Zambeccari was born in Bologna in 1752, son of Senator Giacomo Zambeccari. He studied at the Collegio dei nobili in Parma and then enlisted in the Guardia Real in Spain and served in the Spanish Navy. He fled from the Spanish Inquisition, and was in Paris in 1783 where he observed the first unmanned balloon flights by the Montgolfier brothers.

He then moved to London and launched the first unmanned balloon in Britain on 4 November 1783, a year before the first manned flight in England by Vincent Lunardi, releasing a 5 ft hydrogen balloon from the house of Michael Biaggini, a maker of artificial flowers made from silk and other fabrics, at 33 Noble Street, on Cheapside. The balloon was later found by a farmer at Waltham Abbey. The experiment was repeated a few weeks later, as a commercial enterprise for which Zambeccari and Biaggini sold tickets, with a release of a 10 ft balloon from the grounds of the Honourable Artillery Company on 25 November; this balloon was found nearly 40 mi away at Petworth. Biaggini released an even larger 16 ft balloon from Grosvenor Square in January 1784. Zambeccari was commissioned to launch a balloon in Venice in April 1784, an occasion that was painted by Francesco Guardi. He also collaborated with Vincent Lunardi before Lunardi's first manned flight in England on 15 September 1784. Zambeccari and Admiral Sir Edward Vernon ascended in a 34 ft balloon from Tottenham Court Road on 23 March 1785 and landed later the same day near Horsham. The balloon was later displayed at the Lyceum. He also flew from Norwich later that year.

Zambeccari moved to St Petersburg in 1787 and served in the Russian Imperial Navy.

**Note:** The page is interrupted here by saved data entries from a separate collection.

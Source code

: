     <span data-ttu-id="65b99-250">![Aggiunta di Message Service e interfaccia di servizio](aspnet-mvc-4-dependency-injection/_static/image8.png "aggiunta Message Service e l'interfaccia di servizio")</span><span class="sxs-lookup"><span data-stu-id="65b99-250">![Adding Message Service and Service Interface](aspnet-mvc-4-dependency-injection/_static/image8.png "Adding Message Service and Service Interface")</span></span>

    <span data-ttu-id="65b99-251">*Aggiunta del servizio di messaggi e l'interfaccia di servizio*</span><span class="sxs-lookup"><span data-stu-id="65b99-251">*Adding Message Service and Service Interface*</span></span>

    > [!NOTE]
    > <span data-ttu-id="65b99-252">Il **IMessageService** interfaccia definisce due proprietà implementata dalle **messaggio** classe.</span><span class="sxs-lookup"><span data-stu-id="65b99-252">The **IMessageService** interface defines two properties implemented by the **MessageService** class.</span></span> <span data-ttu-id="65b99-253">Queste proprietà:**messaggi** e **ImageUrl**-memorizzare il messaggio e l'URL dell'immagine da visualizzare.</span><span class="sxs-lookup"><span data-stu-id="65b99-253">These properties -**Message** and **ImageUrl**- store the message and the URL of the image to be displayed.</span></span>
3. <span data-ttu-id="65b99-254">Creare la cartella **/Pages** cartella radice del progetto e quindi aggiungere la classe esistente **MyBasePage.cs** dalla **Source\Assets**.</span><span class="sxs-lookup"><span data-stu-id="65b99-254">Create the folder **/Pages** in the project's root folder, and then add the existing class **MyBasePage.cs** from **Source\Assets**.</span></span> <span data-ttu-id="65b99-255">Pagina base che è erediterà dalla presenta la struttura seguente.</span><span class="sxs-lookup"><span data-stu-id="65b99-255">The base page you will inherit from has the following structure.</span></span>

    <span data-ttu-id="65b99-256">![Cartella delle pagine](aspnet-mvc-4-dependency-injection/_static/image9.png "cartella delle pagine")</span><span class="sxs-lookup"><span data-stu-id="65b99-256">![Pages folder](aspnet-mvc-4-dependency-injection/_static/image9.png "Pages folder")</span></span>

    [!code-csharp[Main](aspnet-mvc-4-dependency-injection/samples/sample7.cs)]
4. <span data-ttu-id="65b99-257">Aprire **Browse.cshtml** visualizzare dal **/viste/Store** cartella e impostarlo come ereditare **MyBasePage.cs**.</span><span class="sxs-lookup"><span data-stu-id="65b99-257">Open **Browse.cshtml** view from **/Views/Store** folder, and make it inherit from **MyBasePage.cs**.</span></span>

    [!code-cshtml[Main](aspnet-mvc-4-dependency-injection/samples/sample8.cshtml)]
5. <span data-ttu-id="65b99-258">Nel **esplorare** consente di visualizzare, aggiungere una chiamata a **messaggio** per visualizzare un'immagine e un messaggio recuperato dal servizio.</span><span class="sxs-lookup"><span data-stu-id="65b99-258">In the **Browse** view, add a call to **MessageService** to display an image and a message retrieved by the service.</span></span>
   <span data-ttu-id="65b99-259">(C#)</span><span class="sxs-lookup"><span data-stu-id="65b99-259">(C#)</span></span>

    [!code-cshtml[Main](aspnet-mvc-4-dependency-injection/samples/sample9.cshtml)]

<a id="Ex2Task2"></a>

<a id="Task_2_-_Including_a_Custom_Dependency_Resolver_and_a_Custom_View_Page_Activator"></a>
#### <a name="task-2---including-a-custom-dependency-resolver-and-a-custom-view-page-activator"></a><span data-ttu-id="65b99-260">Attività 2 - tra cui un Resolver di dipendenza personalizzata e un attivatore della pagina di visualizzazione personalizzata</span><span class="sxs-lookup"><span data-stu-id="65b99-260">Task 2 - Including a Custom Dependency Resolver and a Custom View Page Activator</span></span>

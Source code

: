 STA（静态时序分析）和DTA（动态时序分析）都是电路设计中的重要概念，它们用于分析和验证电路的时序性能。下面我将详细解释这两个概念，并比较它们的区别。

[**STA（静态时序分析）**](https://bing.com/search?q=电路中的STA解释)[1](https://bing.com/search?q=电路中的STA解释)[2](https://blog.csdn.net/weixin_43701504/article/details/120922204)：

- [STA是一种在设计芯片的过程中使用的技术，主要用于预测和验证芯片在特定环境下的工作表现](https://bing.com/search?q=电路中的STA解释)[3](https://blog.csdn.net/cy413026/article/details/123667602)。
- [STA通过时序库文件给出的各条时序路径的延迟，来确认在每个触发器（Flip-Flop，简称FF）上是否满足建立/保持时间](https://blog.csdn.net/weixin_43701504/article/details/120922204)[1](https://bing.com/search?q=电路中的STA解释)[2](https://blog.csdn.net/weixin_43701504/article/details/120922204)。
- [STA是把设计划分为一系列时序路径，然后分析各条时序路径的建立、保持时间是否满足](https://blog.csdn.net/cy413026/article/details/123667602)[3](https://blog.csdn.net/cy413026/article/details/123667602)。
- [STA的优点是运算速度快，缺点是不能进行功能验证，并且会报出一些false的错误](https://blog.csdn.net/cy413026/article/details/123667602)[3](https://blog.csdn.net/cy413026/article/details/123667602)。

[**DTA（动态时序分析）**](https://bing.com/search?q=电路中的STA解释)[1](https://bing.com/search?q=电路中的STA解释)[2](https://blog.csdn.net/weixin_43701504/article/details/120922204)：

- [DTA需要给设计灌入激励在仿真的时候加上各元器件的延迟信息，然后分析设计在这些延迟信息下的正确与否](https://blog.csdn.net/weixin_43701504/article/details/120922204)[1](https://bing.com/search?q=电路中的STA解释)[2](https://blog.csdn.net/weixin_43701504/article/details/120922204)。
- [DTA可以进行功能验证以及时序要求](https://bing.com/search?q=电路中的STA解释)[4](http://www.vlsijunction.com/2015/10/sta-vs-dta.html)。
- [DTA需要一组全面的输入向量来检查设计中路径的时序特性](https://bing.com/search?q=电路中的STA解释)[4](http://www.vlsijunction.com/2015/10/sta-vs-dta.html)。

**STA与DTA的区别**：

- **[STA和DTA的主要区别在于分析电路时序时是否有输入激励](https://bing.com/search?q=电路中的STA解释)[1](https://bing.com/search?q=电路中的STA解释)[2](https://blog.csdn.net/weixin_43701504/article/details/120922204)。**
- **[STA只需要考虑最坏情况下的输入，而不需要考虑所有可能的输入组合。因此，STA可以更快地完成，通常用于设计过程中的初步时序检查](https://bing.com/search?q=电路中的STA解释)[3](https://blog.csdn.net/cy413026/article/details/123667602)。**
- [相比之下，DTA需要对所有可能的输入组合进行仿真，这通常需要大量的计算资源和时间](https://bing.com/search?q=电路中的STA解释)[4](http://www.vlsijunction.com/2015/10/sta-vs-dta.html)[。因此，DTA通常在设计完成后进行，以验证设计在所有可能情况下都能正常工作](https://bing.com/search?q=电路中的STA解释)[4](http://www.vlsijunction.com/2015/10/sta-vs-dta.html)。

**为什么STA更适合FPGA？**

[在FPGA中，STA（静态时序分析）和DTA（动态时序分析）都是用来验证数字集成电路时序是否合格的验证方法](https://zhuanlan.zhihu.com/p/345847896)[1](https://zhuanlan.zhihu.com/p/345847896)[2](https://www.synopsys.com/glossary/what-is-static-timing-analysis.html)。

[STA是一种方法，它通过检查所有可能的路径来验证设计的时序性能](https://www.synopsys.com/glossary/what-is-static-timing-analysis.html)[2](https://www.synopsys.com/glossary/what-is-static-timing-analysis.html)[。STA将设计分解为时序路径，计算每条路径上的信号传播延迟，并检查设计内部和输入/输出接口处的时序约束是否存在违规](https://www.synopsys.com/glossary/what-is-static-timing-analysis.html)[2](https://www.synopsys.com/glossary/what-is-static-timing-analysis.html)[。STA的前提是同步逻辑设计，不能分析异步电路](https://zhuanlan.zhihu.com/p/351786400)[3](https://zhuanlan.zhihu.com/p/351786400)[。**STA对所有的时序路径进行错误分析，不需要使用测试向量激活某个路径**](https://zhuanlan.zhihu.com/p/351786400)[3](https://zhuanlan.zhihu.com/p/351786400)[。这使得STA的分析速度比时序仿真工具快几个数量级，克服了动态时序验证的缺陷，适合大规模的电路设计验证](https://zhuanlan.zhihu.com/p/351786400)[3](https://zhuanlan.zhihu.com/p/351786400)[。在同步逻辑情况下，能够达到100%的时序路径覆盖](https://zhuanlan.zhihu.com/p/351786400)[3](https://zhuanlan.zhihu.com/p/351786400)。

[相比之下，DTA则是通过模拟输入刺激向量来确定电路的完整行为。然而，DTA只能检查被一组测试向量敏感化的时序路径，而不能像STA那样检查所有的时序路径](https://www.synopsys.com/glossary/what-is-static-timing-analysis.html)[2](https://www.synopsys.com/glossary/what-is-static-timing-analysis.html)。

He was captured by the Turks in 1787 and held prisoner in Constantinople for over two years. His freedom was secured by the Spanish ambassador.

He returned to Bologna, and married Diamante Negrini. They had three children, including Livio Zambeccari.

He spent the rest of his life experimenting with balloons, generally using a combination of a hot air balloon and hydrogen balloon known as a rozière after Jean-François Pilâtre de Rozier. He sought a method of steering using rudders or oars. He published a five-volume work on ballooning in London in 1803.

He and his companions were rescued from the Adriatic Sea, twice, in 1803 and 1804. The government of Bologna sponsored a flight in 1803. Bad weather caused the flight to be postponed in September 1803. Wanting to avoid a second postponement, the balloon took off in bad weather on 7 October. Zambeccari was accompanied by Pasquale Andreoli and Gaetano Grassetti. In bad visibility, the balloon crashed into the Adriatic Sea early the following morning. Similarly, another flight with Andreoli on 23 August 1804 also crashed into the Adriatic Sea.

Zambeccari died in September 1812, when his balloon caught fire after an unsuccessful landing attempt. His companion, Bonaga, survived. He was buried in the family tomb in the Basilica of San Francesco. His remains were moved to the Certosa di Bologna in 1813, but returned to San Francesco in 1926 to be interred with his son Livio in the monument to his relation Alessandro Zambeccari.